An average episode of Mock The Week takes between an hour-and-a-half to two hours to record. They film for that length of time to ensure that 30 minutes of 'comedy gold' suitable for TV is obtained. Gags that fall flat and jokes that are too rude are cut out of the TV broadcast version.
The stand-up round was originally called 'Wheel of News', but after Have I Got News For You featured a round of the same name, the decision was made to change it. For Episode 2 it became 'Stand Up, Sit Down' and has changed name every episode since.
Some of the stranger names for the round have included:
Aleksandr Solzhenitsyn's Wheel of News
Ashley Cole Just Sent Me a Picture of His Mock
Don't Put Your Nuts on the Road
Eamonn Holmes is Hungry for Jokes
English Jokes for English People
Mock-tor Quinn, Medicine Woman
Round and Round and Round it Goes, Where it Lands Do Some Jokes
Set Your Phasers to Fun
Unexpected Item in the Gagging Area
As of June 2015, 68 different performers have faced the stand-up wheel, with it having revolved 377 times. Andy Parsons has faced it the most, having stood there on 64 occasions.

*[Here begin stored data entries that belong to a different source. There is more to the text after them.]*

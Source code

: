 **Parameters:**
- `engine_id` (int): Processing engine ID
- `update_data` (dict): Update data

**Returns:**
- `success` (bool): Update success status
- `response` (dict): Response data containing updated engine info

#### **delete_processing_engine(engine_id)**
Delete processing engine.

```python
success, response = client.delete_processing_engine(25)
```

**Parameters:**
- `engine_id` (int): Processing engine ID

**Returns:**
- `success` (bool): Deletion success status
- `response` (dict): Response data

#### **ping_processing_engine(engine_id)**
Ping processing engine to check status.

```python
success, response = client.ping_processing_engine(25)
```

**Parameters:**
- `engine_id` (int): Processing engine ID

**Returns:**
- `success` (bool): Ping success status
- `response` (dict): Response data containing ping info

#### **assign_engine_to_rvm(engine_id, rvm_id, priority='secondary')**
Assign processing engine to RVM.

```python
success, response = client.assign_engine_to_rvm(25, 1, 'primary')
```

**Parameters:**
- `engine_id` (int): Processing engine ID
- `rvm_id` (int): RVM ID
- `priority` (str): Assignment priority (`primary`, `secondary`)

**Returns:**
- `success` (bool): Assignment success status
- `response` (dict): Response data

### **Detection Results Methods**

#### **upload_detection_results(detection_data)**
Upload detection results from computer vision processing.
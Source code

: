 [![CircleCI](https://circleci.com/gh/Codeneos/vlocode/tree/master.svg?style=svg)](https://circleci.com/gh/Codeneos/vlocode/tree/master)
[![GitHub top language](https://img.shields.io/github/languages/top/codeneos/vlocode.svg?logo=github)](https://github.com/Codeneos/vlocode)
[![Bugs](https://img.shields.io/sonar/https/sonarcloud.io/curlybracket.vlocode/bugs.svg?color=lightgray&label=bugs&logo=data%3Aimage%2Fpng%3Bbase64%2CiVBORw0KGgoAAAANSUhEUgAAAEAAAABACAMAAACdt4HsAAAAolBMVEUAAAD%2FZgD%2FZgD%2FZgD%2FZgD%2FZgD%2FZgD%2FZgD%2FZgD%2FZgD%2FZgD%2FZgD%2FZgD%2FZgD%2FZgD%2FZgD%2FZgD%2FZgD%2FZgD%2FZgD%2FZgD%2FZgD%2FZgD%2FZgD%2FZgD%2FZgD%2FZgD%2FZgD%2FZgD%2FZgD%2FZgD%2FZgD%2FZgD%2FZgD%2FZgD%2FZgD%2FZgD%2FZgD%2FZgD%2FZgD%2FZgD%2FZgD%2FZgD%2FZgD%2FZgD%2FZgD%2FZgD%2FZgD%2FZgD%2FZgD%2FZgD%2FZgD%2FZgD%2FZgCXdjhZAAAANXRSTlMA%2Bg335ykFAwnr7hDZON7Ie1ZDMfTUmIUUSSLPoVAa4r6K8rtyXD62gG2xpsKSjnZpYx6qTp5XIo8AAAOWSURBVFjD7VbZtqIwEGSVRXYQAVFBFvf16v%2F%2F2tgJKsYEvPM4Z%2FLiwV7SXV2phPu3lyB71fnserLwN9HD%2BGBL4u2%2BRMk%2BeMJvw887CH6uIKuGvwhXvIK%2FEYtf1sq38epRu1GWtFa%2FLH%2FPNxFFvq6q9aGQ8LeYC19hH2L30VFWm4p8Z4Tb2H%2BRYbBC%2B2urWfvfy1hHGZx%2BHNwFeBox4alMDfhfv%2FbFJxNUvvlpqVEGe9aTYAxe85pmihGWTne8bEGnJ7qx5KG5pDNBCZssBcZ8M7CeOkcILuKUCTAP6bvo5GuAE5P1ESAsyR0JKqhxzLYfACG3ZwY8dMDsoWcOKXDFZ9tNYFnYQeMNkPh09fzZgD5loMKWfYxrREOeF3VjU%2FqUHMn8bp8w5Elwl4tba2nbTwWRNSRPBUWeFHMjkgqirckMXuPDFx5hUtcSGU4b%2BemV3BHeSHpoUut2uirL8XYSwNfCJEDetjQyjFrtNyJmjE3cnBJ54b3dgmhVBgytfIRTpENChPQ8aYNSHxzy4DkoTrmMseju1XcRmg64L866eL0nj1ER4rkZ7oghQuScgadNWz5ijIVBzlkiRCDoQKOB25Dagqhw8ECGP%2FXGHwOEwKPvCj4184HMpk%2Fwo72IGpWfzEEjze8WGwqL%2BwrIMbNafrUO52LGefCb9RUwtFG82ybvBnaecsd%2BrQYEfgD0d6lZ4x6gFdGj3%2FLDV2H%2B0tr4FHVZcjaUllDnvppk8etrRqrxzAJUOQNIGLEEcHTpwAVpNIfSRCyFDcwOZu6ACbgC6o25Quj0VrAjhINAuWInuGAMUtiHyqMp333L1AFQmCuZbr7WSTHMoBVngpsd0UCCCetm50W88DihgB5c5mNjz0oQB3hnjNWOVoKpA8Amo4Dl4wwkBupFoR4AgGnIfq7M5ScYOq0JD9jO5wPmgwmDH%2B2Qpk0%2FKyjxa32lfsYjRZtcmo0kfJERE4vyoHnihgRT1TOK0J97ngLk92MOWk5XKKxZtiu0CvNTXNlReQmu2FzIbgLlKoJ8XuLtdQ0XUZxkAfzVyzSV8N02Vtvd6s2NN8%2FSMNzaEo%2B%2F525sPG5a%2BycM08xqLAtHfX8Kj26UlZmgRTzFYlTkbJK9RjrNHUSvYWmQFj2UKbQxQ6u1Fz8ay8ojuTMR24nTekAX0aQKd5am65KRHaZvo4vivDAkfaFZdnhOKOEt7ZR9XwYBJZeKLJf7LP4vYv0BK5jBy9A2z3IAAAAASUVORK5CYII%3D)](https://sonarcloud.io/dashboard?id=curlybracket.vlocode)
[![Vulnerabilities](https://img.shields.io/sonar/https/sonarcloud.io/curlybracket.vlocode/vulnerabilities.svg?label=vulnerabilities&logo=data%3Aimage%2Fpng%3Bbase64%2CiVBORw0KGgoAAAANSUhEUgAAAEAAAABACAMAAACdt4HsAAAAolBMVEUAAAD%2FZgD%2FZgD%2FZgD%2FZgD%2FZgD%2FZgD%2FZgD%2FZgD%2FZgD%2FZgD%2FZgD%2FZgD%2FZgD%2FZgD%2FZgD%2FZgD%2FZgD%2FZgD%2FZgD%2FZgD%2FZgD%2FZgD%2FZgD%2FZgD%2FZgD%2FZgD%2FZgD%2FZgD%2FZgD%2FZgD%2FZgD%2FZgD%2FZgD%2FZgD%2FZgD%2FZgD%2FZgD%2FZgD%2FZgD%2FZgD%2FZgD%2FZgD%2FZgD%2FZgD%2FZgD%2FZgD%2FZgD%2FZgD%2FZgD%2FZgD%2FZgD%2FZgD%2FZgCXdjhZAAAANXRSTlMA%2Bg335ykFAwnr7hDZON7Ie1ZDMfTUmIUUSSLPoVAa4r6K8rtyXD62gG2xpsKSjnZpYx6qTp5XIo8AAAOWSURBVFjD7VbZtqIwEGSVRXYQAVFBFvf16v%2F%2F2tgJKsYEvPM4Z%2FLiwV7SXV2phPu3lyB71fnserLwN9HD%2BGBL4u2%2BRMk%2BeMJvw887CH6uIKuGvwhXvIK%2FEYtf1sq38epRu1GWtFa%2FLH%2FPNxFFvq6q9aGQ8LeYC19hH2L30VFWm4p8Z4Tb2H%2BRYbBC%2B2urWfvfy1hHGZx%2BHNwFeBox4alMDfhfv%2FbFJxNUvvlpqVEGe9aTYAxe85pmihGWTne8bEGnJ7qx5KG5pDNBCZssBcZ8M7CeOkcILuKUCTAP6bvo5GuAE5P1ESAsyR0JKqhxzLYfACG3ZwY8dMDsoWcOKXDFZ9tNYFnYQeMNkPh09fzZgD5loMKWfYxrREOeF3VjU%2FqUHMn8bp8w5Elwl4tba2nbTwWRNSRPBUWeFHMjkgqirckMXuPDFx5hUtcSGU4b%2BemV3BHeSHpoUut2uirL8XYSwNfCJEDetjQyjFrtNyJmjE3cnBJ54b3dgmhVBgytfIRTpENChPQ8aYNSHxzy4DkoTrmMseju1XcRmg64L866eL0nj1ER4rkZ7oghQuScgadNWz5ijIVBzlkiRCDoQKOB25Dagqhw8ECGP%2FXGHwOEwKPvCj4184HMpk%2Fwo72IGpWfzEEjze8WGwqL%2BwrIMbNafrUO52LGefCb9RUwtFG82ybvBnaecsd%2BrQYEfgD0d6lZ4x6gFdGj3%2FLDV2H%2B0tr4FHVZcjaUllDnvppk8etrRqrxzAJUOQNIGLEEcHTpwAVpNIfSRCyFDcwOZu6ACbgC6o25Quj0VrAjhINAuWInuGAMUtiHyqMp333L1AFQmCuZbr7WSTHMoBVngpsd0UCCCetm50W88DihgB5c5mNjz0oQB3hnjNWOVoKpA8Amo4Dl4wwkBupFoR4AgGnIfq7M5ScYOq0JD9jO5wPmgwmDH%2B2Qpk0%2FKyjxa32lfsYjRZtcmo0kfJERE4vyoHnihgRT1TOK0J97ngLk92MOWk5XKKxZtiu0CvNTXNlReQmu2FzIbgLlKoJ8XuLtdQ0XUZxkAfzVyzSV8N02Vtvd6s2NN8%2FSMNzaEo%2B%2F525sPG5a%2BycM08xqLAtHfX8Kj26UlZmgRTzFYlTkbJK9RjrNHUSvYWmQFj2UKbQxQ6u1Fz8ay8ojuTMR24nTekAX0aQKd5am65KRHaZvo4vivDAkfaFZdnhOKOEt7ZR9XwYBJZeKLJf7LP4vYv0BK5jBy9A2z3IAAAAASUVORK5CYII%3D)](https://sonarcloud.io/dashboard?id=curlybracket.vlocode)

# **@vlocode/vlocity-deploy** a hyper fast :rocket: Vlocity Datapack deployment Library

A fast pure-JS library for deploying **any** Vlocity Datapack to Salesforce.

The most popular 'If This is the Answer, What is the Question?' category is Sport. As of June 2015 it has been chosen thirty times.
The show's theme tune - News of the World by The Jam - was the only one of the band's songs written by Bruce Foxton. It was first released in March 1978.
Dara O Briain used to begin every show with a monologue about the week's news but this practice ended after Series 4.
Games that have now been retired include:
Ask the Panel
Ask the Politicians
Between the Lines
Bombshell Phone Call
Inside the Mind Of...
Prime Minister's Question Time
During the recording each cast member is given a banana and a mug containing either water or a 'mystery brew' [alcohol]; occasionally they are allowed a chocolate or energy bar.